各フィーチャーチームで自律的に Story と API Mock を追加・メンテナンスしていくためには、 VRT 導入当初から Storybook を用いた開発手法に慣れてもらう必要があります。 そのため、Page Component に対する Story 追加作業は各フィーチャーチームに分担してもらうことにしました。
フロントエンドテスト方針の改定や VRT 導入の意図や目的については、 横串活動の成果発表会やラーニングセッション7を通じて全エンジニアに周知しました。 加えて、Storybook の使い方や Story・API Mock の書き方についての勉強会を実施することで、 各チームメンバーがスムーズに Story 追加作業を行える状態を整えました。
4. ゴール達成へ向けた進捗管理
各チームへ作業依頼したものの、どのチームも日々の開発業務で多忙です。 依頼投げっぱなしでは忘れ去られてしまいます。 そのため、毎週進捗グラフを Slack にて共有することで VRT に対する関心を維持するよう務めました。 また、作業する上での疑問点や不明点があれば、その都度相談を受けていました。
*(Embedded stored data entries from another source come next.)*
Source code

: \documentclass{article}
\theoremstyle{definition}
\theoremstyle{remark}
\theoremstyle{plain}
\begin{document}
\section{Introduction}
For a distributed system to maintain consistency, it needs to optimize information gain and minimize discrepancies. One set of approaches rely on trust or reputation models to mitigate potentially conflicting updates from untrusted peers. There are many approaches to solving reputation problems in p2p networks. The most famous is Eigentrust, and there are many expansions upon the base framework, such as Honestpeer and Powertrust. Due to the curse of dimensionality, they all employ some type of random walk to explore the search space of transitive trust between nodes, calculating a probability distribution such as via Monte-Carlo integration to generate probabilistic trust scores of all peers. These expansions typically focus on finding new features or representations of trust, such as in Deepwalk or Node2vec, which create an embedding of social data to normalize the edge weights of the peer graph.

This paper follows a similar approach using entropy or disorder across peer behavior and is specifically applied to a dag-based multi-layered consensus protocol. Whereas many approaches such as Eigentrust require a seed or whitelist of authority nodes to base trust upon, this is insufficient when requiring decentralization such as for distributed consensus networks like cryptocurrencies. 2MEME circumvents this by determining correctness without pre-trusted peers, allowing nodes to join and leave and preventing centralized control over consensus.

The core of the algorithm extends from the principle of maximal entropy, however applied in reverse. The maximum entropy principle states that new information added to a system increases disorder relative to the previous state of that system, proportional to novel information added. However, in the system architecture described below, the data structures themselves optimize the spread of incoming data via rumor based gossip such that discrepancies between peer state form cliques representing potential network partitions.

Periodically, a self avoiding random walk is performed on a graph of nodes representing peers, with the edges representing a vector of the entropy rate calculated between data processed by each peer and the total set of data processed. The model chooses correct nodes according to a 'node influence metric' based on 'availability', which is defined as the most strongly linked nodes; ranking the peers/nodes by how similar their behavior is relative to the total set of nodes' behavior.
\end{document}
期限ギリギリの追い込み作業もありつつ、なんとか当初のゴール設定通りに Story 追加対応が完了しました 🎉 この場を借りて改めて、対応してくれたメンバーの皆に感謝します。ありがとうございました!
VRT 導入後の現状と今後の取り組み
VRT 導入から半年ほど経過した現在の状況と、今後の取り組みについて話していきます。
導入効果
VRT を導入したことで、フロントエンド実装の Pull Request (PR) に対して自動で VRT を実行し、 Chromatic の UI Tests 機能を用いて UI 差分を検出・レビューできる状態となりました。 この UI Tests の確認・レビューを PR マージ時に必須とすることで、予期せぬ UI 差分のリリース混入を未然に防いでいます。 実際にリグレッションが防止できたケースがいくつもあり、導入効果を実感しています。
活用状況
VRT 導入後に追加された新規 Page Component 12 件のうち 11 件には Story が追加されています。 カバレッジ 100% とはなりませんでしたが、VRT 対応のテスト方針はおおよそ守られているようです。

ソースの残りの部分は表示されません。